As described below, many of the states represented by equation 1 are unlikely, but may also produce so much envelope data that is practically impossible at a limited bit rate.

The minimum time span between successive transients in the music program content may be estimated as follows: in musical scores, the rhythm "beat" is represented by a time notation represented as a fraction a/B, where a represents the number of "beats" per pitch line, and 1/B is a note type of one beat, e.g., the 1/4 note, commonly referred to as a quarter note. Let t denote the speed in Beats Per Minute (BPM). The time of each note of type 1/C is given by:

T_n＝(60/t)*(B/C)[s](equation 2)

Most segments are in the 70-160BPM range and for most real segments consisting of 1/32 or the 32 nd note, 4/4 time ticks are the fastest prosodic patterns. This will result in the shortest time T_nminThe value of (60/160) × 4(4/32) ═ 47 milliseconds. Of course, also time periods lower than this will occur, but such fast sequences (> 21 events per second) almost obtain buzz characteristics and therefore do not need to be fully resolved.

The required temporal resolution T must also be established_q. In some cases, the main energy of the transient signal is located in the high frequency band to be reconstructed. This means that the encoded spectral envelope must carry all "time" details. The time accuracy is required to determine the resolution required for encoding the leading edge of the pulse. T is_qShorter note period T_nminMuch shorter because the small time deviation can be clearly heard during this period, the transient has mainly low band energy. The gain-induced pre-echo described above must be masked at a time T called the pre-masking or the post-masking of the human auditory system_mIt is not audible in this way. Thus, T_qTwo conditions must be met:

T_q＜＜T_nmin (equation 3)

T_q＜T_m(equation 4)

Obviously, T_m＜T_nmin(otherwise the notes are too fast to distinguish them) and according to [ "Modeling the addition of Nonsimultaneous Masking", Hearing Res., vol.80, pp.105-118(1994)]，T_mApproximately 10-20 milliseconds. Due to T_nminIn the 50 millisecond range, so T is appropriately selected according to equation 3_qThe second condition is also satisfied.

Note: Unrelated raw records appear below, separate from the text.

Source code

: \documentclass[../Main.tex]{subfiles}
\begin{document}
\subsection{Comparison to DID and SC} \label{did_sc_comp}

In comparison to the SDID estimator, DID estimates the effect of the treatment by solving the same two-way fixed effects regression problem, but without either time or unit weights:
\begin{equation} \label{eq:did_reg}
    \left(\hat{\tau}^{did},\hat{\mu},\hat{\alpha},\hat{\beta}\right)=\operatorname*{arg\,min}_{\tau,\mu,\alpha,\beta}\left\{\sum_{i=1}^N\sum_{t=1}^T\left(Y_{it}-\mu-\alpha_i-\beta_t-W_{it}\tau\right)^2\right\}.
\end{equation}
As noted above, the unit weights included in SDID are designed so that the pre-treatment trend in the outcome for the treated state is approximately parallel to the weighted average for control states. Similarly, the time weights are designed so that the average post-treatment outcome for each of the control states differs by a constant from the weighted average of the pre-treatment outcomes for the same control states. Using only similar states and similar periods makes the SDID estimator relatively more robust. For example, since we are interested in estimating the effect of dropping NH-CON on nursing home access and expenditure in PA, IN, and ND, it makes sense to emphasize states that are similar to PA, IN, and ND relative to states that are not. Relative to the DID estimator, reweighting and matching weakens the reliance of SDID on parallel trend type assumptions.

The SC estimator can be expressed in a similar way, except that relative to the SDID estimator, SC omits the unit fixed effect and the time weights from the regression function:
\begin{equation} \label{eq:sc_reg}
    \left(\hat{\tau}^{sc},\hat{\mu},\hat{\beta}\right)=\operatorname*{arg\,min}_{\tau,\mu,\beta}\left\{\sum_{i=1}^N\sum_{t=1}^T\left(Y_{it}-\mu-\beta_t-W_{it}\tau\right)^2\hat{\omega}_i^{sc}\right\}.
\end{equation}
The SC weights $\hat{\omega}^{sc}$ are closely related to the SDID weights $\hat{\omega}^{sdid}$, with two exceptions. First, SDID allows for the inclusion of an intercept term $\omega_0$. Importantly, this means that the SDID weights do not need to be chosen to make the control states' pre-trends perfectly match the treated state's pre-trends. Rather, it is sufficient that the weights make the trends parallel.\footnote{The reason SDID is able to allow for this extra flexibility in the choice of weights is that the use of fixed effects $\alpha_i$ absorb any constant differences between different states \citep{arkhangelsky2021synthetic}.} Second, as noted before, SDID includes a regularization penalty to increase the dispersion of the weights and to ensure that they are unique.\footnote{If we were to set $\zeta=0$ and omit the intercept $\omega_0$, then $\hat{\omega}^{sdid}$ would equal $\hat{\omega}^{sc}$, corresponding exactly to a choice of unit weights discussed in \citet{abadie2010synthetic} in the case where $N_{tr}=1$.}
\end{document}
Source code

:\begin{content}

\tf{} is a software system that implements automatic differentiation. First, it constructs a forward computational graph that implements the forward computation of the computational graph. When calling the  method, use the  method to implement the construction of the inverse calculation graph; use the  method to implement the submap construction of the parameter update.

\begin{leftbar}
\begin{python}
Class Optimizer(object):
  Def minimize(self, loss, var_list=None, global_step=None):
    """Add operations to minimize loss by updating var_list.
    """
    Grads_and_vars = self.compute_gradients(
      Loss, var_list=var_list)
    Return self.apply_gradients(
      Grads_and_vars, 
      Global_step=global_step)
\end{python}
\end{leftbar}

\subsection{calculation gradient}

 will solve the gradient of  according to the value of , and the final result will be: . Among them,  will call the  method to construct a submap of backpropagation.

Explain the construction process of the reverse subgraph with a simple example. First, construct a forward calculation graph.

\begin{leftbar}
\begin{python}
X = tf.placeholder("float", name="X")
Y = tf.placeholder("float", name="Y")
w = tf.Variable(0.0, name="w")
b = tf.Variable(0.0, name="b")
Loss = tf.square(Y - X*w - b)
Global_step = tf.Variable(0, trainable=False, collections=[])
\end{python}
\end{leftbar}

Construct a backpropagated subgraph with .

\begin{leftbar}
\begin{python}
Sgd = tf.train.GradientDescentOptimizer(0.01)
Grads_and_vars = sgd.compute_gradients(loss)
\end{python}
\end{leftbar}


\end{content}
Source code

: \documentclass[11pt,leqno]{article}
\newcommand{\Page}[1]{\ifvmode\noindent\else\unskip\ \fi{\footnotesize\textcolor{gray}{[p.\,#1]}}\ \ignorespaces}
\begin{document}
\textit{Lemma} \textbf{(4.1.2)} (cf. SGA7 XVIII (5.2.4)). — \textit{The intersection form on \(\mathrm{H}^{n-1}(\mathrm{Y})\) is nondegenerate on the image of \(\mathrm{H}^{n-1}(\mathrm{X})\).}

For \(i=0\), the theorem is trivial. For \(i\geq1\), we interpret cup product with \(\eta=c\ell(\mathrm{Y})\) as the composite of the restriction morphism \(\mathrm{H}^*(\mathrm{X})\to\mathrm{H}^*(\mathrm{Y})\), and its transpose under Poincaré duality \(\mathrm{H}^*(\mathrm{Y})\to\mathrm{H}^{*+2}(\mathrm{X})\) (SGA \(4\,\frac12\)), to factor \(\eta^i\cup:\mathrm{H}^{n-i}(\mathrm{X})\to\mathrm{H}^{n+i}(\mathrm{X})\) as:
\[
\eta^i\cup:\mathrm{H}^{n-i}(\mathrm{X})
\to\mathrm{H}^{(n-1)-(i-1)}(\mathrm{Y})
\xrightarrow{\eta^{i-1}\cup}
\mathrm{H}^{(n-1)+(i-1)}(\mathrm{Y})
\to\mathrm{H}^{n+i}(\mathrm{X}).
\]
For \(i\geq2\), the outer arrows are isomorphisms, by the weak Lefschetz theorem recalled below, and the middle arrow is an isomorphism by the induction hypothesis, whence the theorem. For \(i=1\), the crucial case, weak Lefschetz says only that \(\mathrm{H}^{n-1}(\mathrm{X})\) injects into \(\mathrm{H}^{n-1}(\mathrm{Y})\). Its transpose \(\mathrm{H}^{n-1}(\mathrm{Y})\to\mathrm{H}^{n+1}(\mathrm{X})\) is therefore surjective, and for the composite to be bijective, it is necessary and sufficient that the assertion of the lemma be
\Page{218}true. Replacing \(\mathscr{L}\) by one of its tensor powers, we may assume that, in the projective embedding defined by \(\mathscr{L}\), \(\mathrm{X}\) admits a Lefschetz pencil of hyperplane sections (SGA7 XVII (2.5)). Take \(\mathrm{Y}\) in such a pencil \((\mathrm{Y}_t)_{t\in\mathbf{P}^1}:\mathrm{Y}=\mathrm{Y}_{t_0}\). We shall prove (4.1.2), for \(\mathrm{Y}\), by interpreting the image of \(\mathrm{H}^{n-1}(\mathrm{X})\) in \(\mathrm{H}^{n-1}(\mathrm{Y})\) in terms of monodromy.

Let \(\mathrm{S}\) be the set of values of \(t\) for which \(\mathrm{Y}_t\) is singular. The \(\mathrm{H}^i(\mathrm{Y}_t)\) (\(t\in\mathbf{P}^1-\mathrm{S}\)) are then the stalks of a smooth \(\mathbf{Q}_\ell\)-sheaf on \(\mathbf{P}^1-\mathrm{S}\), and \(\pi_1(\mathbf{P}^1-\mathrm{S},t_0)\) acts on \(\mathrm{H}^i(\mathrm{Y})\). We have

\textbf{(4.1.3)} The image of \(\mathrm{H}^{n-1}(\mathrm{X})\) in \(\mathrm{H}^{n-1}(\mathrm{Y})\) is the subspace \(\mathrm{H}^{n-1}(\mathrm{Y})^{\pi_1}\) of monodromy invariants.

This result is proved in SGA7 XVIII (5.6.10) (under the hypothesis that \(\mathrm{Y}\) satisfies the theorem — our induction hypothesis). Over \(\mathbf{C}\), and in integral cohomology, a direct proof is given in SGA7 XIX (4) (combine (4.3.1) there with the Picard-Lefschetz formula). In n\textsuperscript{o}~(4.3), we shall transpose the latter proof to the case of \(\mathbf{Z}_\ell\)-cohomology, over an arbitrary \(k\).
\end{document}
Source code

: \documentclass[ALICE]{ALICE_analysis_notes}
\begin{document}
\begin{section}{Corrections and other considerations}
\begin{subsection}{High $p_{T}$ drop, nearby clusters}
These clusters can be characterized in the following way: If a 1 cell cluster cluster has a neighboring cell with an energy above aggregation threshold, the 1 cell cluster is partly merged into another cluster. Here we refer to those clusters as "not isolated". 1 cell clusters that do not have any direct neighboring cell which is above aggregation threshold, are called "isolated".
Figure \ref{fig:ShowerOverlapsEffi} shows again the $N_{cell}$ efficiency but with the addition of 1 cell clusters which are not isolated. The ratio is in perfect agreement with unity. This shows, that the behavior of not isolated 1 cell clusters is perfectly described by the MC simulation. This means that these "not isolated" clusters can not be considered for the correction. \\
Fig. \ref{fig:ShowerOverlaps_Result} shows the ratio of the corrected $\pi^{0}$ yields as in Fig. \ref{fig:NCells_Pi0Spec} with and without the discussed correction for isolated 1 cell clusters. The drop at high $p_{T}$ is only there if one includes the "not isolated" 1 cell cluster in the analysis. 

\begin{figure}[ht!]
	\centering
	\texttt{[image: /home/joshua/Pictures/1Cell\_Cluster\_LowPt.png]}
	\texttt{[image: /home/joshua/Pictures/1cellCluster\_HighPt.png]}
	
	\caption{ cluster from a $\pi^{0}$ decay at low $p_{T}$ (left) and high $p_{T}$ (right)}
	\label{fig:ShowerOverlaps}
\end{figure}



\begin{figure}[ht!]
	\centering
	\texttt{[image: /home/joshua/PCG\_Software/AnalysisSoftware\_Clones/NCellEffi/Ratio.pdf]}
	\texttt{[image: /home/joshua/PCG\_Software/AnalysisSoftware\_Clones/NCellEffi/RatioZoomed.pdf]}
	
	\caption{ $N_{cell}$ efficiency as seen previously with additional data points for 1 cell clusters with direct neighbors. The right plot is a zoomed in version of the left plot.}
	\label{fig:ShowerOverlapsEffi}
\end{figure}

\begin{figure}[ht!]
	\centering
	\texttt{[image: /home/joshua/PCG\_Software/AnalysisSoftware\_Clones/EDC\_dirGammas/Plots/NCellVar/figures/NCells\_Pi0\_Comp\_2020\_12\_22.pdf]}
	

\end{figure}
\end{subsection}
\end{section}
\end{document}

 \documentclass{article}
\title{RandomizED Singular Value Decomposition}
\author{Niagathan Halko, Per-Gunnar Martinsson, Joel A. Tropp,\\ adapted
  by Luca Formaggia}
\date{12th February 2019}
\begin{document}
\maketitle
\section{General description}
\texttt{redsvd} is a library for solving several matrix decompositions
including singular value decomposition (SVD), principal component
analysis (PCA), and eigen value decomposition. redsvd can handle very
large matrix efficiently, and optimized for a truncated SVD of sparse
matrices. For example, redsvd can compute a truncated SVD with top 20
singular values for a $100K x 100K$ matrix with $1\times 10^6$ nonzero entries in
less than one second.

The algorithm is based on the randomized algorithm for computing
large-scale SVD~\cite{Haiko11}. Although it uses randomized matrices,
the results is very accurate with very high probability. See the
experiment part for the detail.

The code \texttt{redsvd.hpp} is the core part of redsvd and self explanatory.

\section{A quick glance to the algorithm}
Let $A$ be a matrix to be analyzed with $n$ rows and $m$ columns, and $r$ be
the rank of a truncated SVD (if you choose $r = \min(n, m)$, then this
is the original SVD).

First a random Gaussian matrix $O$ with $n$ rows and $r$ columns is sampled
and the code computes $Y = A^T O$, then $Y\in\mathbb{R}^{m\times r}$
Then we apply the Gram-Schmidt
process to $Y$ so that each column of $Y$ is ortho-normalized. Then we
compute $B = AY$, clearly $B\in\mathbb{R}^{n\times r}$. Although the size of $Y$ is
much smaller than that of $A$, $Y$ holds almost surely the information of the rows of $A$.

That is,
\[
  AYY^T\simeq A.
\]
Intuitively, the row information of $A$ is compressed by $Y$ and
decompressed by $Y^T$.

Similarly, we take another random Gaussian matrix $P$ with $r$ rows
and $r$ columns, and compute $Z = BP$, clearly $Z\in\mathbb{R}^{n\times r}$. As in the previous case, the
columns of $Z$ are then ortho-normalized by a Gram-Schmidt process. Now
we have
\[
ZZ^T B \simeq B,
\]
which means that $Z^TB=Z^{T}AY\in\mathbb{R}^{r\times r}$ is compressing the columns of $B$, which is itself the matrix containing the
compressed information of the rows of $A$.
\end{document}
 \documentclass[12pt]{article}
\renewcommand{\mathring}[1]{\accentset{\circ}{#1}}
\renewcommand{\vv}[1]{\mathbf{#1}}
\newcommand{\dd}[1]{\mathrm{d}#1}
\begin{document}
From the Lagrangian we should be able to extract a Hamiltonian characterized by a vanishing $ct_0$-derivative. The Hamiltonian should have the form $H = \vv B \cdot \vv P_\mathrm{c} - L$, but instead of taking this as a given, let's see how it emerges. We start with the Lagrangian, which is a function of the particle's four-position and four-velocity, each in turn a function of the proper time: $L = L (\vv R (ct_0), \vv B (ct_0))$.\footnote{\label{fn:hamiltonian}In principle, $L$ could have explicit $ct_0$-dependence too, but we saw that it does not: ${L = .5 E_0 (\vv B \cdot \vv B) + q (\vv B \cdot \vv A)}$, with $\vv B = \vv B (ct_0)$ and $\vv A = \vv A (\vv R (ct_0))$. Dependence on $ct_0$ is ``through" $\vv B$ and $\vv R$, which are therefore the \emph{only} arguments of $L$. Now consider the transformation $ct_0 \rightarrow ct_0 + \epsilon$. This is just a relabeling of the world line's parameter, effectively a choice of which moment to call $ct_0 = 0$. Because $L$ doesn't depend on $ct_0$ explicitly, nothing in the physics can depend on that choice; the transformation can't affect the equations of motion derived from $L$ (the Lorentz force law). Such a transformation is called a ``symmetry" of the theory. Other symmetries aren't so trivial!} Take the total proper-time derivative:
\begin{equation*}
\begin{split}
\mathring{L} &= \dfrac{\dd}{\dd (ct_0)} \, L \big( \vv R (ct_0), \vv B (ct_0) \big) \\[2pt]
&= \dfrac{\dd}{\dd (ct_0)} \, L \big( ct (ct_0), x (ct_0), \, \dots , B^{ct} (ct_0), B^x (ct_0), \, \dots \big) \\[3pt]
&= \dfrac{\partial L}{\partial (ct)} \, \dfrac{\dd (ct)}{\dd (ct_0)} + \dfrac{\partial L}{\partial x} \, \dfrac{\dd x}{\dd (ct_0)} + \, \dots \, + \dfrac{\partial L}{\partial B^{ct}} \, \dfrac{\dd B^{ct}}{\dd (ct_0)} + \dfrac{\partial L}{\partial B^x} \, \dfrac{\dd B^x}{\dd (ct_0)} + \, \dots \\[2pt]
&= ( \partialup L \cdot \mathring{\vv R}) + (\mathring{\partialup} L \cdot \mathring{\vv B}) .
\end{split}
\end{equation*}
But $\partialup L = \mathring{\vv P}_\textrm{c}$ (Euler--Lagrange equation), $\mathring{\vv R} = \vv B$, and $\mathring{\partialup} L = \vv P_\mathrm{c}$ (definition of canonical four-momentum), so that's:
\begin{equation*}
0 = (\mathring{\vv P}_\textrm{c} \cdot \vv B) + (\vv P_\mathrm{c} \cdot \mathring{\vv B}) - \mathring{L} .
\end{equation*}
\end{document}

Of course, in selecting T_qThe accuracy of the transient detection within the encoder and the temporal resolution of the analysis/synthesis filter bank must be taken into account.

Tracking the trailing edge of the pulse is not important for several reasons: first, the locations where there are no notes have little or no effect on the perceived prosody. Second, most instruments cannot exhibit a sharp pulse back-porch, but can exhibit a smooth decay curve, i.e., there are no well-defined silent times. Third, the lag masking time or forward masking time is substantially longer than the lead masking time.

In summary, the following simplification is made using the case where no or little influence is exerted on the actual signal quality:

1. only the transient start position needs to be at the highest precision T_qAnd sending the message.

2. Using only T_p＞＞T_qThe separated transients need to be fully resolved within the envelope data.

To reduce the transmission overhead, both systems according to the invention employ two time sampling modes: uniform temporal sampling and non-uniform temporal sampling. The uniform mode is employed during the metastable period, so fixed length segments are employed and a small amount of extra transmission is required. Near transients, the system switches to non-uniform operation and uses variable length blocks to achieve a good fit with all the ideal grids.

Hierarchical transmission system

In the first system, the granule is divided into 4 stages, and control signals are generated for the specific needs of each stage. The stages are defined in fig. 2. Stage "FixFix" corresponds to a traditional fixed-length granule. Stage "FixVar" has a movable stop boundary, which allows granule lengths to be variable. The stage "VarFix" has a variable start boundary, so the stop edge is fixed. The last stage "VarVar" has variable boundaries at both ends. All variable boundaries may deviate from-a/+ b relative to the "normal position".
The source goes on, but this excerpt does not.